- RECORDS FOR THE EXERCISE
——————

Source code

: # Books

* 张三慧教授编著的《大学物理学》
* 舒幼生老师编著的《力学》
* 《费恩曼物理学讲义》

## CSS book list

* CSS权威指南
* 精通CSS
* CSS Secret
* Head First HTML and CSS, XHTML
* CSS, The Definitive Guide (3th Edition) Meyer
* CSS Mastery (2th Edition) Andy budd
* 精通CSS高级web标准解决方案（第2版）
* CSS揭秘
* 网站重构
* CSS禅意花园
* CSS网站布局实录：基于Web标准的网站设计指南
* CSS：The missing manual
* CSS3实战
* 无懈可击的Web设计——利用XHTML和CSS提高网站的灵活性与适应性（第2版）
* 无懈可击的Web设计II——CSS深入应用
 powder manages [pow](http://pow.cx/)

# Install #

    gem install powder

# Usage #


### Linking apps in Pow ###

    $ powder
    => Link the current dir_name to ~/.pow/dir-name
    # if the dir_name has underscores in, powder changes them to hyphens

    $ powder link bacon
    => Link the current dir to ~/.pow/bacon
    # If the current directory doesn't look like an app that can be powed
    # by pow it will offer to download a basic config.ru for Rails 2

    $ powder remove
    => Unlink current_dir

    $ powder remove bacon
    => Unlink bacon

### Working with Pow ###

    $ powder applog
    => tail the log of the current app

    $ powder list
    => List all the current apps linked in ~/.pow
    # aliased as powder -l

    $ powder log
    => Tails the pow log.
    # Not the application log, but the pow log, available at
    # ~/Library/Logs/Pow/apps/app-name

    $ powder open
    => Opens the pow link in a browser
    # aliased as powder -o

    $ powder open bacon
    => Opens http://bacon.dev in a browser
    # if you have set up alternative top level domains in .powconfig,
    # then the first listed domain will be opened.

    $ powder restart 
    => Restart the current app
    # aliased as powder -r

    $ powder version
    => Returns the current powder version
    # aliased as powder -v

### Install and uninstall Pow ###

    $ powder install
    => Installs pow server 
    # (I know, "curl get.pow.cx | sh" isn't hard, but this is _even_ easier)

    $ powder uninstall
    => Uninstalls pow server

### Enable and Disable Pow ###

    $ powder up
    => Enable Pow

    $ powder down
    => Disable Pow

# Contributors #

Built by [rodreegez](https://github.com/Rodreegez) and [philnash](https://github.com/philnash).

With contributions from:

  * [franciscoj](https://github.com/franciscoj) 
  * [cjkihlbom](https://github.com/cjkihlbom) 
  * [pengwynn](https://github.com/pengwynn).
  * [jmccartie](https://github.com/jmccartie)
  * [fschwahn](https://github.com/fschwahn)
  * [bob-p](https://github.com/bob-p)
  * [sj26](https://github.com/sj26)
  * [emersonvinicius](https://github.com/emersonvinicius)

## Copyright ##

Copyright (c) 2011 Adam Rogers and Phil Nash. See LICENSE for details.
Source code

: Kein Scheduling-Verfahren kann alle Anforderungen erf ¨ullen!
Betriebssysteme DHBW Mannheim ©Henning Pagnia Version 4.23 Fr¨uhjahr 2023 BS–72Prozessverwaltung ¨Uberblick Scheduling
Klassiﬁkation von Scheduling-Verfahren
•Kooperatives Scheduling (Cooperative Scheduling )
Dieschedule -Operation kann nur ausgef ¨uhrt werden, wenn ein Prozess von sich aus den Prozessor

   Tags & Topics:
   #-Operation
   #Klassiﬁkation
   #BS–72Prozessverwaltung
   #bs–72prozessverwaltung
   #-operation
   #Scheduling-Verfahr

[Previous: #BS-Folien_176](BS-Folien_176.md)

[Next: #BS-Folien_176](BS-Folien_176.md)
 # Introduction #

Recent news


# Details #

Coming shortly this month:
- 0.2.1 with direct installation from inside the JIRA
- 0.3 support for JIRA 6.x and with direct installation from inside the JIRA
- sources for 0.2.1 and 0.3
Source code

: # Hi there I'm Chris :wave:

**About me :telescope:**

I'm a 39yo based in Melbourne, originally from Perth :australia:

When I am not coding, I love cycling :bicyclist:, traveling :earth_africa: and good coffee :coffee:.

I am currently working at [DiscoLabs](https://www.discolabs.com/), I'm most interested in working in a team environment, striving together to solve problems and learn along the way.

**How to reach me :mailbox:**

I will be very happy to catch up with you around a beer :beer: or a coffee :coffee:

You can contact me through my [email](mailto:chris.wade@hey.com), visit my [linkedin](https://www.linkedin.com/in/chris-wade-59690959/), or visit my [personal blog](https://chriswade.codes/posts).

——————

- TASK INSTRUCTIONS
Say how many lines in the entries contain the string "from", and leave out everything else.

- SOLUTION FOR THIS PROBLEM
4